Big Blue and Jung Hoo Lee Sign a Six-Year Deal
Jon Heyman of The New York Post says that the Giants and center Jung Hoo Lee have agreed to a $113 million, six-year deal.
After four years, you can choose not to be a part of it. Besides that promise, the Giants will also have to pay the Kiwoom Heroes a posting charge of $18.825 million. The Boras Corporation works with Lee.
Lee, 25, was considered a free agent over a long time and has been looked forward to by many teams.
In January, the Kiwoom Heroes from the Korea Baseball Organization said they would send him to MLB teams after the 2023 season.
He has always had good plate discipline, but last year he really stepped it up. In 10.5% of his plate opportunities, he walked, and in just 5.1% of them, he struck out.
He had never hit over 15 home runs within a season before that one, but he did it again and hit 23.
His final hitting line was.349/.421/.575 and his wRC+ was 175, which means he was 75% above the league average. The Golden Glove award was his fifth straight win, and he was named MVP.
His platform year didn’t quite go as planned, though. In 2023, he played in 86 games and hit.318/.406/.455, with only six home runs.
He hurt his left ankle within late July and had to have surgery to end the season. Still, teams like the Giants, Padres, Yankees, and Mets were all very interested in him before he was officially posted last week.
The player’s profile looked a bit like that of Masataka Yoshida, and she was also a foreign contact-overpower player.
Once he signed a five-year, $90 million deal with the Red Sox in 2023, Yoshida played in Japan’s Nippon Professional Baseball.
People usually think that the NPB is better than the KBO, which could make someone choose his track record over Lee’s. Lee had just had a great performance in 2022 at that point.
But there are a few reasons Lee might be better, and age is one of them. It’s not often that clubs can sign a daily player who is only 25 years old, and the fact that so many teams are interested in both Lee or Yoshinobu Yamamoto proves that they value youth.
Yoshida was obliged to come over for his age-29 season. Lee’s opt-out gives them the chance to go back to the free agent market before he turns 30. By then, he may have shown that he can play in the big leagues.
There it is! The San Francisco Giants had finally signed a famous free agent. From the New York Post’s Jon Heyman, we know that the Giants and South Korean left Jung Hoo Lee have agreed to a $113 million deal for six years.
Reports say that after four years, the deal lets the parties back out. The team has not yet announced that the player has signed.
Lee, who is 25, has been part of the Kiwoom Heroes of the Korea Baseball Organization for seven years and is one of the best players in the history of the league.
In his career, he has hit.340,.407,.491, hit 65 home runs, stolen 69 bases, and walked more times than he struck out.
This past season, Lee hit.318/.406/.455 in 86 games before he hurt his ankle in August and had to end his season.
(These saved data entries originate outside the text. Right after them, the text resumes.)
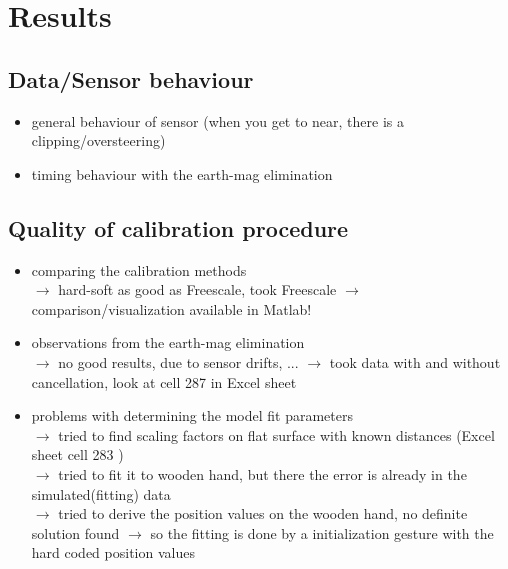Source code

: \lhead[\chaptername~\thechapter]{\rightmark}

\rhead[\leftmark]{}

\lfoot[\thepage]{}

\cfoot{}

\rfoot[]{\thepage}

\chapter{Results} \label{cha:results}

\section{Data/Sensor behaviour} \label{sec:dataRes}

\begin{itemize}
\item general behaviour of sensor (when you get to near, there is a clipping/oversteering)
\item timing behaviour with the earth-mag elimination
\end{itemize}


\section{Quality of calibration procedure} \label{sec:cali}

\begin{itemize}
\item comparing the calibration methods \\
		$ \rightarrow $ hard-soft as good as Freescale, took Freescale
		$ \rightarrow $ comparison/visualization available in Matlab!
		
\item observations from the earth-mag elimination \\
		$ \rightarrow $ no good results, due to sensor drifts, ...
		$ \rightarrow $ took data with and without cancellation, look at cell 287 in Excel sheet 
		
\item problems with determining the model fit parameters \\
		$ \rightarrow $ tried to find scaling factors on flat surface with known distances (Excel sheet cell 283 ) \\
		$ \rightarrow $ tried to fit it to wooden hand, but there the error is already in the simulated(fitting) data \\
		$ \rightarrow $ tried to derive the position values on the wooden hand, no definite solution found
		$ \rightarrow $ so the fitting is done by a initialization gesture with the hard coded position values
		
\end{itemize}


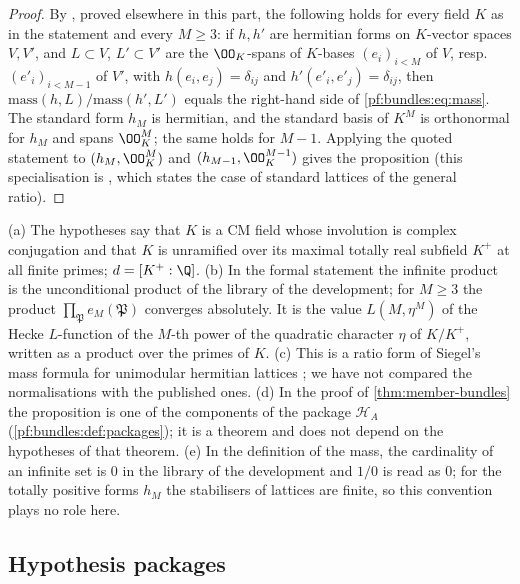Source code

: \begin{proof}
By , proved elsewhere in this part, the following holds for every field $K$ as in
the statement and every $M\ge3$: if $h,h'$ are hermitian forms on $K$-vector spaces $V,V'$, and $L\subset V$, $L'\subset V'$ are the
$\OO_K$-spans of $K$-bases $(e_i)_{i<M}$ of $V$, resp.\ $(e'_i)_{i<M-1}$ of $V'$, with $h(e_i,e_j)=\delta_{ij}$ and
$h'(e'_i,e'_j)=\delta_{ij}$, then $\mathrm{mass}(h,L)/\mathrm{mass}(h',L')$ equals the right-hand side of \eqref{pf:bundles:eq:mass}.
The standard form $h_M$ is hermitian, and the standard basis of $K^M$ is orthonormal for $h_M$ and spans $\OO_K^M$; the same holds for
$M-1$. Applying the quoted statement to $(h_M,\OO_K^M)$ and $(h_{M-1},\OO_K^{M-1})$ gives the proposition (this specialisation is
, which states the case of standard lattices of
the general ratio).
\end{proof}

\begin{remark}\label{pf:bundles:rem:mass}
(a) The hypotheses say that $K$ is a CM field whose involution is complex conjugation and that $K$ is unramified over its maximal
totally real subfield $K^+$ at all finite primes; $d=[K^+:\Q]$. (b) In the formal statement the infinite product is the unconditional
product of the library of the development; for $M\ge3$ the product $\prod_{\mathfrak P}e_M(\mathfrak P)$ converges absolutely. It is
the value $L(M,\eta^M)$ of the Hecke $L$-function of the $M$-th power of the quadratic character $\eta$ of $K/K^+$, written as a
product over the primes of $K$. (c) This is a ratio form of Siegel's mass formula for unimodular hermitian lattices
\cite{Siegel1935,Prasad1989,GanHankeYu2001}; we have not compared the normalisations with the published ones. (d) In the proof of
\cref{thm:member-bundles} the proposition is one of the components of the package $\mathcal H_A$ (\cref{pf:bundles:def:packages}); it is a
theorem and does not depend on the hypotheses of that theorem. (e) In the definition of the mass, the cardinality of an infinite set is $0$ in
the library of the development and $1/0$ is read as $0$; for the totally positive forms $h_M$ the stabilisers of lattices are finite, so this
convention plays no role here.
\end{remark}

\subsection{Hypothesis packages}\label{pf:bundles:packages}

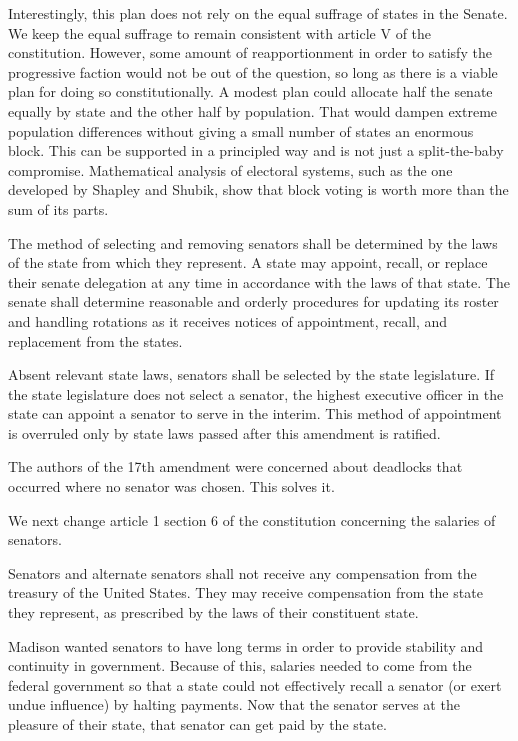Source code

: \documentclass{article}
\begin{document}
Interestingly, this plan does not rely on the equal suffrage of states in the Senate. We keep the equal suffrage to remain consistent with article V of the constitution. However, some amount of reapportionment in order to satisfy the progressive faction would not be out of the question, so long as there is a viable plan for doing so constitutionally\cite{Amar}. A modest plan could allocate half the senate equally by state and the other half by population. That would dampen extreme population differences without giving a small number of states an enormous block. This can be supported in a principled way and is not just a split-the-baby compromise. Mathematical analysis of electoral systems, such as the one developed by Shapley and Shubik\cite{Shapley}, show that block voting is worth more than the sum of its parts\cite{Gross}.

\begin{quoting}
The method of selecting and removing senators shall be determined by the laws of the state from which they represent. A state may appoint, recall, or replace their senate delegation at any time in accordance with the laws of that state. The senate shall determine reasonable and orderly procedures for updating its roster and handling rotations as it receives notices of appointment, recall, and replacement from the states.

Absent relevant state laws, senators shall be selected by the state legislature. If the state legislature does not select a senator, the highest executive officer in the state can appoint a senator to serve in the interim. This method of appointment is overruled only by state laws passed after this amendment is ratified.
\end{quoting}

The authors of the 17th amendment were concerned about deadlocks that occurred where no senator was chosen. This solves it.

We next change article 1 section 6 of the constitution concerning the salaries of senators.

\begin{quoting}
Senators and alternate senators shall not receive any compensation from the treasury of the United States. They may receive compensation from the state they represent, as prescribed by the laws of their constituent state.
\end{quoting}

Madison wanted senators to have long terms in order to provide stability and continuity in government.\cite{Senate} Because of this, salaries needed to come from the federal government so that a state could not effectively recall a senator (or exert undue influence) by halting payments. Now that the senator serves at the pleasure of their state, that senator can get paid by the state.
\end{document}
Because he hit 23 home runs and hit.349/.421/.575 that year, Lee was named KBO MVP. He also comes from a family of nobles.
The KBO’s all-time stolen base leader is Lee’s father, Jong Beom. He still holds the record for most stolen bases in a single season (84 in 124 games in 1994).
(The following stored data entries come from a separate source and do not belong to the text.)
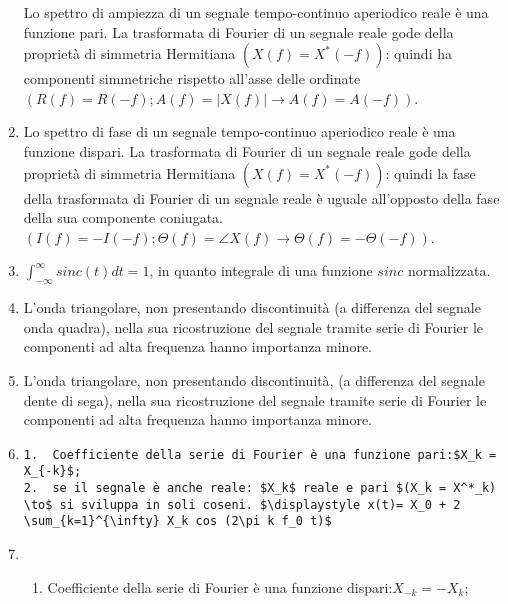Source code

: \documentclass[
  paper=a4,
  ,captions=tableheading
]{scrartcl}
\providecommand{\tightlist}{%
  \setlength{\itemsep}{0pt}\setlength{\parskip}{0pt}}
\begin{document}
\begin{enumerate}
  Lo spettro di ampiezza di un segnale tempo-continuo aperiodico reale è
  una funzione pari. La trasformata di Fourier di un segnale reale gode
  della proprietà di simmetria Hermitiana \((X(f) = X^*(-f))\): quindi
  ha componenti simmetriche rispetto all'asse delle ordinate
  \((R(f)=R(-f); A(f)=|X(f)| \to A(f)=A(-f))\).
\item
  Lo spettro di fase di un segnale tempo-continuo aperiodico reale è una
  funzione dispari. La trasformata di Fourier di un segnale reale gode
  della proprietà di simmetria Hermitiana \((X(f) = X^*(-f))\): quindi
  la fase della trasformata di Fourier di un segnale reale è uguale
  all'opposto della fase della sua componente coniugata.
  \((I(f)=-I(-f); \Theta(f)=\angle X(f) \to \Theta(f)=-\Theta(-f))\).
\item
  \(\displaystyle \int_{-\infty}^\infty sinc(t)dt = 1\), in quanto
  integrale di una funzione \(sinc\) normalizzata.
\item
  L'onda triangolare, non presentando discontinuità (a differenza del
  segnale onda quadra), nella sua ricostruzione del segnale tramite
  serie di Fourier le componenti ad alta frequenza hanno importanza
  minore.
\item
  L'onda triangolare, non presentando discontinuità, (a differenza del
  segnale dente di sega), nella sua ricostruzione del segnale tramite
  serie di Fourier le componenti ad alta frequenza hanno importanza
  minore.
\item
\begin{verbatim}
1.  Coefficiente della serie di Fourier è una funzione pari:$X_k = X_{-k}$;
2.  se il segnale è anche reale: $X_k$ reale e pari $(X_k = X^*_k) \to$ si sviluppa in soli coseni. $\displaystyle x(t)= X_0 + 2 \sum_{k=1}^{\infty} X_k cos (2\pi k f_0 t)$
\end{verbatim}
\item
  \begin{enumerate}
  \def\labelenumii{\arabic{enumii}.}
  \tightlist
  \item
    Coefficiente della serie di Fourier è una funzione
    dispari:\(X_{-k} = -X_{k}\);


\end{enumerate}
\end{enumerate}
\end{document}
Jung Hoo was the first player to go straight in high school to the KBO without playing in the lower leagues.
Over the past few years, the Giants have failed many times to sign big-name free agents. Most recently, they failed to sign Aaron Judge and now they failed to sign Shohei Ohtani.
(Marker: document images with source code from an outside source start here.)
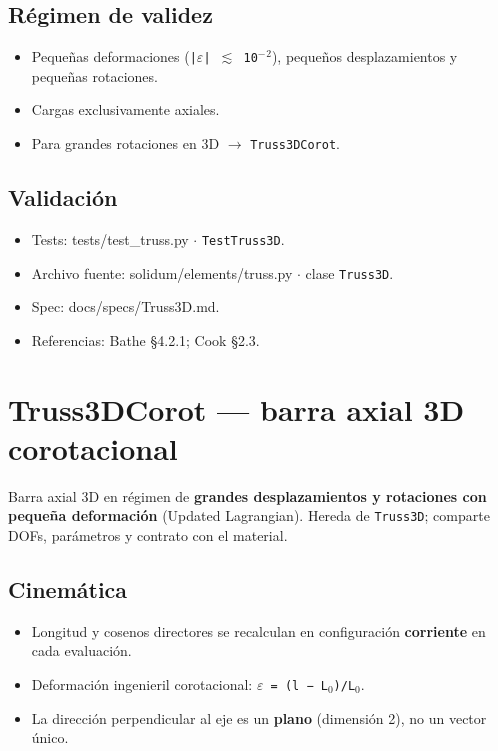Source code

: \documentclass[11pt,letterpaper,oneside]{report}
\begin{document}
\subsection{Régimen de validez}
\begin{itemize}
  \item Pequeñas deformaciones (\texttt{|\ensuremath{\varepsilon}| \ensuremath{\lesssim} 10\ensuremath{^{-}}\ensuremath{^{2}}}), pequeños desplazamientos y pequeñas rotaciones.
  \item Cargas exclusivamente axiales.
  \item Para grandes rotaciones en 3D \ensuremath{\to} \texttt{Truss3DCorot}.
\end{itemize}

\subsection{Validación}
\begin{itemize}
  \item Tests: tests/test\_truss.py \ensuremath{\cdot} \texttt{TestTruss3D}.
  \item Archivo fuente: solidum/elements/truss.py \ensuremath{\cdot} clase \texttt{Truss3D}.
  \item Spec: docs/specs/Truss3D.md.
  \item Referencias: Bathe §4.2.1; Cook §2.3.
\end{itemize}


\section{Truss3DCorot --- barra axial 3D corotacional}

Barra axial 3D en régimen de \textbf{grandes desplazamientos y rotaciones con pequeña deformación} (Updated Lagrangian). Hereda de \texttt{Truss3D}; comparte DOFs, parámetros y contrato con el material.

\subsection{Cinemática}
\begin{itemize}
  \item Longitud y cosenos directores se recalculan en configuración \textbf{corriente} en cada evaluación.
  \item Deformación ingenieril corotacional: \texttt{\ensuremath{\varepsilon} = (l − L\ensuremath{_{0}})/L\ensuremath{_{0}}}.
  \item La dirección perpendicular al eje es un \textbf{plano} (dimensión 2), no un vector único.
\end{itemize}
\end{document}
But that deal fell through because of a problem with Correa’s hip. They had agreed to a 13-year, $350 million deal with him last winter.
The exact split of the contract hasn’t been made public, but that won’t matter for the competitive balance tax, which is based on how much a deal is worth on average every year. Team Resource has already put in Lee’s AAV and found that the Giants’ CBT is $189MM.
They might not be ready to spend more than $237 million on the team next year, but even if they don’t, they might still have about $45 million to spend on other players to improve the team.